Your copy of the listing should be exact and should contain no pictures.

= Exercise inputs =
########################################

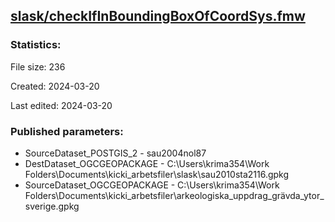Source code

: ﻿## [slask/checkIfInBoundingBoxOfCoordSys.fmw](https://github.com/kicki58/kix_working_dir/blob/master/slask/checkIfInBoundingBoxOfCoordSys.fmw)

### Statistics:
File size: 236

Created: 2024-03-20

Last edited: 2024-03-20



### Published parameters:
*  SourceDataset_POSTGIS_2    -   sau2004nol87 
*  DestDataset_OGCGEOPACKAGE    -   C:\Users\krima354\Work Folders\Documents\kicki_arbetsfiler\slask\sau2010sta2116.gpkg
*  SourceDataset_OGCGEOPACKAGE    -   C:\Users\krima354\Work Folders\Documents\kicki_arbetsfiler\arkeologiska_uppdrag_grävda_ytor_sverige.gpkg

########################################

= Answer to this exercise =
Source code

: ﻿## [slask/checkIfInBoundingBoxOfCoordSys.fmw](https://github.com/kicki58/kix_working_dir/blob/master/slask/checkIfInBoundingBoxOfCoordSys.fmw)

### Statistics:
File size: 236

Created: 2024-03-20

Last edited: 2024-03-20



### Published parameters:
*  SourceDataset_POSTGIS_2    -   sau2004nol87 
*  DestDataset_OGCGEOPACKAGE    -   C:\Users\krima354\Work Folders\Documents\kicki_arbetsfiler\slask\sau2010sta2116.gpkg
*  SourceDataset_OGCGEOPACKAGE    -   C:\Users\krima354\Work Folders\Documents\kicki_arbetsfiler\arkeologiska_uppdrag_grävda_ytor_sverige.gpkg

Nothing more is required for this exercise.